** Opening AVAILABLE RECORDS block **
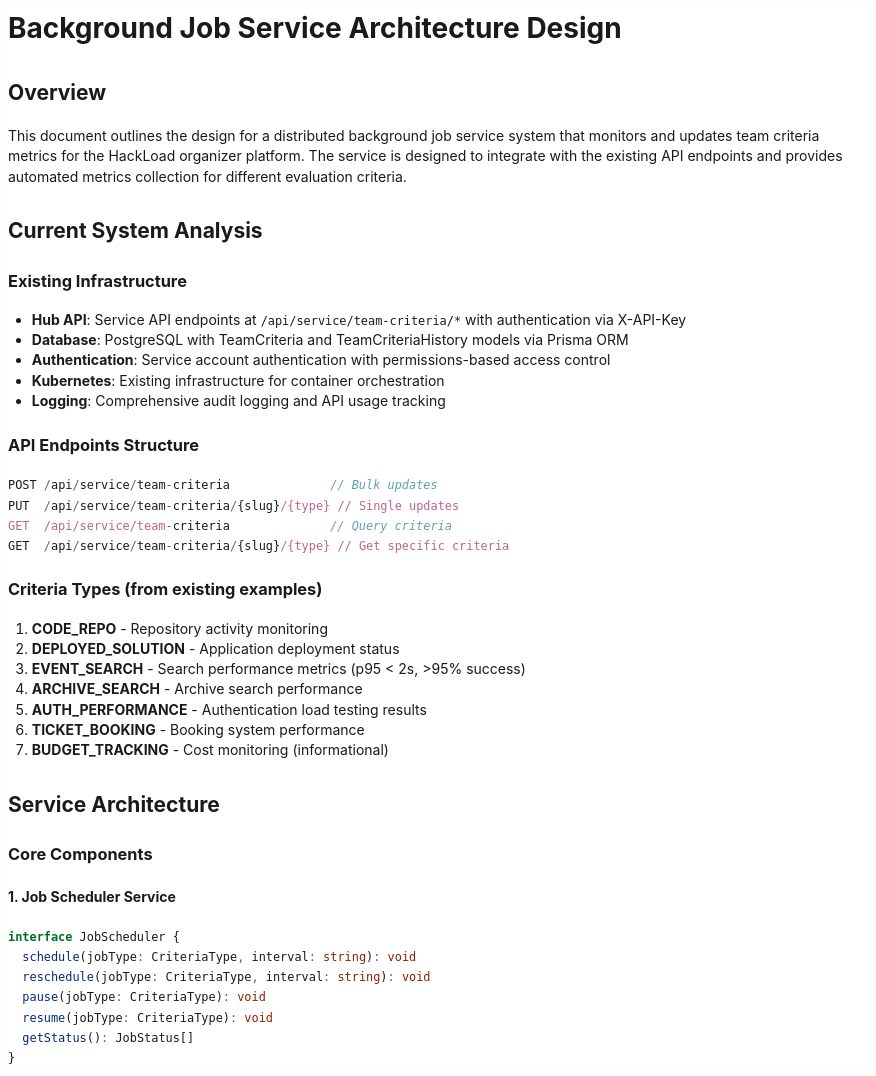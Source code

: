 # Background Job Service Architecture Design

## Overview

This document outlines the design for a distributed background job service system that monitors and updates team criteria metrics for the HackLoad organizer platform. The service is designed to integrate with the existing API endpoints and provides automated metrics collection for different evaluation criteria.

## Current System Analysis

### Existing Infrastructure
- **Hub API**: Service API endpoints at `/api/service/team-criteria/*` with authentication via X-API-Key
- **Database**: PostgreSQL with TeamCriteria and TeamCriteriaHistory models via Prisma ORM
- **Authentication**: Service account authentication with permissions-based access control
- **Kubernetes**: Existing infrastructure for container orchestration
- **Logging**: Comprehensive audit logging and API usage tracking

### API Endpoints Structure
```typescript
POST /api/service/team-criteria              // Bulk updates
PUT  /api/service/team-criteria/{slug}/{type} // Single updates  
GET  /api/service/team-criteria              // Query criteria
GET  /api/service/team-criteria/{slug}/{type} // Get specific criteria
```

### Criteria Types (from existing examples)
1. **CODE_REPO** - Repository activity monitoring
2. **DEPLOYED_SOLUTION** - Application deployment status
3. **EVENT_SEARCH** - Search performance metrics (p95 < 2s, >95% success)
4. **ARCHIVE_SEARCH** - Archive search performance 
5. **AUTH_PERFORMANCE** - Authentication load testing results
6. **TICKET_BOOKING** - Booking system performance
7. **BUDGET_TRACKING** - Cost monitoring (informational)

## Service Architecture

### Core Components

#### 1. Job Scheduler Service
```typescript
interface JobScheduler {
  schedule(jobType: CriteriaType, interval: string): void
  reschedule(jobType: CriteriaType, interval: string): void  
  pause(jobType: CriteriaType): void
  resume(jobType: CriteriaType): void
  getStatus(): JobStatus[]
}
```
** Closing AVAILABLE RECORDS block **
** Opening AVAILABLE RECORDS block **
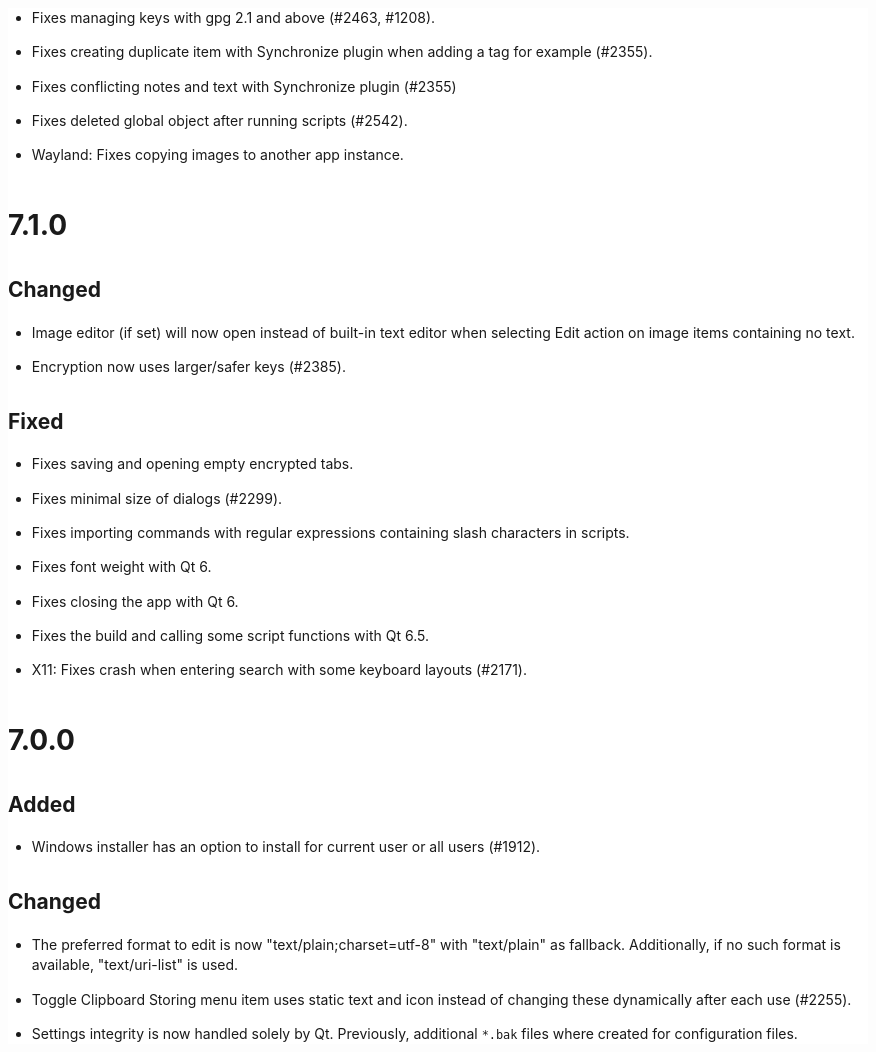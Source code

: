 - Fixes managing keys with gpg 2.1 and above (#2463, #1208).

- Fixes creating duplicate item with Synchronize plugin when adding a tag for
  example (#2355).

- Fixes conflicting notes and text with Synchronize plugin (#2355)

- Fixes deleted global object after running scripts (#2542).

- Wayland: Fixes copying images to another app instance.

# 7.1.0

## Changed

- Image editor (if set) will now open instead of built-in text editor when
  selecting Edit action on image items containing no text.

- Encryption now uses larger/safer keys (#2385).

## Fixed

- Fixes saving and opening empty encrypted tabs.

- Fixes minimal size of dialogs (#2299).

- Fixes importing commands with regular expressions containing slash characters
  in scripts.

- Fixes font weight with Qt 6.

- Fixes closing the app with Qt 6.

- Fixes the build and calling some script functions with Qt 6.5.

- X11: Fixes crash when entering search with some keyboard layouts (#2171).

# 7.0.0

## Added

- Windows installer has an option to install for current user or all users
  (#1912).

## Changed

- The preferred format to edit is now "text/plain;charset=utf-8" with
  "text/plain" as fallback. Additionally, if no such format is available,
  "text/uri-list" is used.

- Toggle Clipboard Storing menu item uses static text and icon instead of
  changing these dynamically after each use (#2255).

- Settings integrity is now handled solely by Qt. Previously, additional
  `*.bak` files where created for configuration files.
** Closing AVAILABLE RECORDS block **
▶ WHAT THE TASK REQUIRES
All that is wanted is a faithful reproduction of the line above with "- Fixes saving", the line with "for configuration files.", and every line in between.

▶ OUTPUT OF THE TASK
- Fixes saving and opening empty encrypted tabs.

- Fixes minimal size of dialogs (#2299).

- Fixes importing commands with regular expressions containing slash characters
  in scripts.

- Fixes font weight with Qt 6.

- Fixes closing the app with Qt 6.

- Fixes the build and calling some script functions with Qt 6.5.

- X11: Fixes crash when entering search with some keyboard layouts (#2171).

# 7.0.0

## Added

- Windows installer has an option to install for current user or all users
  (#1912).

## Changed

- The preferred format to edit is now "text/plain;charset=utf-8" with
  "text/plain" as fallback. Additionally, if no such format is available,
  "text/uri-list" is used.

- Toggle Clipboard Storing menu item uses static text and icon instead of
  changing these dynamically after each use (#2255).

- Settings integrity is now handled solely by Qt. Previously, additional
  `*.bak` files where created for configuration files.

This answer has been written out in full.